By Okechukwu Nwanguma
The shameful handling of police pensions in Nigeria has once again reared its ugly head — this time, in the agonizing cries of a retired Deputy Superintendent of Police (DSP), Eneche James.
His words are a distress call, a lamentation of betrayal by a country he loyally served for 35 years under sun and rain, through insecurity and danger, with no guarantees beyond the hope that his lawful entitlements would be waiting for him at the end of service.
But that hope has turned into despair. It has now been over a year since his retirement on June 1, 2024, and he is yet to receive a single kobo of his pension or the contributory savings he diligently remitted over the years.
This is not an isolated case. Recently, some retirees accused the Nigeria Police Force and pension managers of responding with tokenism to public outcry — adding a marginal sum to the already fractional payments made to some retirees. But many see this as a perfunctory, knee-jerk gesture designed to deceive the public and suppress growing outrage, rather than a genuine effort to address the deep-rooted injustice in the pension system.

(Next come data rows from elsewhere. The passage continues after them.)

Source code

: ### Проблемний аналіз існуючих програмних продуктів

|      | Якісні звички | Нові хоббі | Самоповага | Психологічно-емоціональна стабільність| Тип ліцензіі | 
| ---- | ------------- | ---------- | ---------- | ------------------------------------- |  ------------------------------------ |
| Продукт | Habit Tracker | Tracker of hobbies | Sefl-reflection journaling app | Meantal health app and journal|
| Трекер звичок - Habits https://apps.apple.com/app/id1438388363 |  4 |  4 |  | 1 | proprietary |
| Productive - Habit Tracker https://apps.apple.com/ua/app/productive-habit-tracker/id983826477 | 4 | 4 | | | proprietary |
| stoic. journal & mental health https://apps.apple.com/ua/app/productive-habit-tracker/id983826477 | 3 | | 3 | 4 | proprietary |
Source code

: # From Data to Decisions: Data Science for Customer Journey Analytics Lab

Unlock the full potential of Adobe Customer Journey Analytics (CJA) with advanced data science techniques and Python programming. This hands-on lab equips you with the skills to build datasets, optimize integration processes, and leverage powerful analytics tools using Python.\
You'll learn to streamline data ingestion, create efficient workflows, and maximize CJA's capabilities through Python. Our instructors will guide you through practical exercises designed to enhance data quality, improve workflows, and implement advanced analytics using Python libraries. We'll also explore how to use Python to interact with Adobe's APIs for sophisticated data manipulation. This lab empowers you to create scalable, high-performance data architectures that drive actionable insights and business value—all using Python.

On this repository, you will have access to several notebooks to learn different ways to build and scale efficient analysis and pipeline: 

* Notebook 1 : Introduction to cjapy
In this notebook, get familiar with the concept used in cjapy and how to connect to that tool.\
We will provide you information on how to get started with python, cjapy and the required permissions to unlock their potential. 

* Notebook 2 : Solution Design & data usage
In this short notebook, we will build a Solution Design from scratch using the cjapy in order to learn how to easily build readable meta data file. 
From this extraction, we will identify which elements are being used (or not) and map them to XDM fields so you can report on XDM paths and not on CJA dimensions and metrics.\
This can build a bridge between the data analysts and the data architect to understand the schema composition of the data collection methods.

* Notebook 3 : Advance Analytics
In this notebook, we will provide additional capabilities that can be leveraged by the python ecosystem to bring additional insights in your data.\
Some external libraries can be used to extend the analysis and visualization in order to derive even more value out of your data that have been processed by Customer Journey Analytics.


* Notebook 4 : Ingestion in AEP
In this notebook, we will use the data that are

The tragic irony here is that Retired DSP Eneche is not begging the Nigerian state for a handout or reward. He is not demanding gratuity from a system that now says it no longer offers any. He is simply crying for the return of his own hard-earned savings — money deducted from his salary monthly for decades, now locked away in the vaults of bureaucratic indifference.

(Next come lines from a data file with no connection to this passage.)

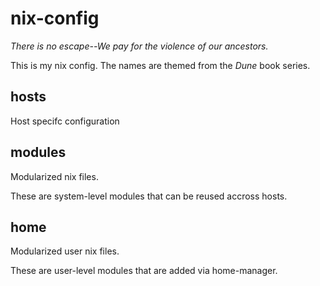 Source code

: # nix-config

*There is no escape--We pay for the violence of our ancestors.*

This is my nix config. The names are themed from the *Dune* book series.

## hosts

Host specifc configuration

## modules

Modularized nix files.

These are system-level modules that can be reused accross hosts.

## home

Modularized user nix files.

These are user-level modules that are added via home-manager.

He asks the right questions: Why should a man be forced to surrender his income to a system that turns around to deny him access when he needs it most? Why should he have to beg for his own money, while struggling with illness and hardship, as though retirement were a punishment?
Eneche’s haunting statement says it all: “If I say the truth I will die, if I don’t say the truth I will still die. Why don’t I say the truth before I die?” These are not the words of a man simply complaining. They are the words of someone pushed to the edge by institutional cruelty and neglect. A man who served with discipline, only to be abandoned at the finish line.
We must ask: how many more retired officers are silently suffering the same fate? How many are dying in penury while their savings are trapped in a rigged pension system? Is this the reward for decades of public service in one of the most dangerous jobs in the country?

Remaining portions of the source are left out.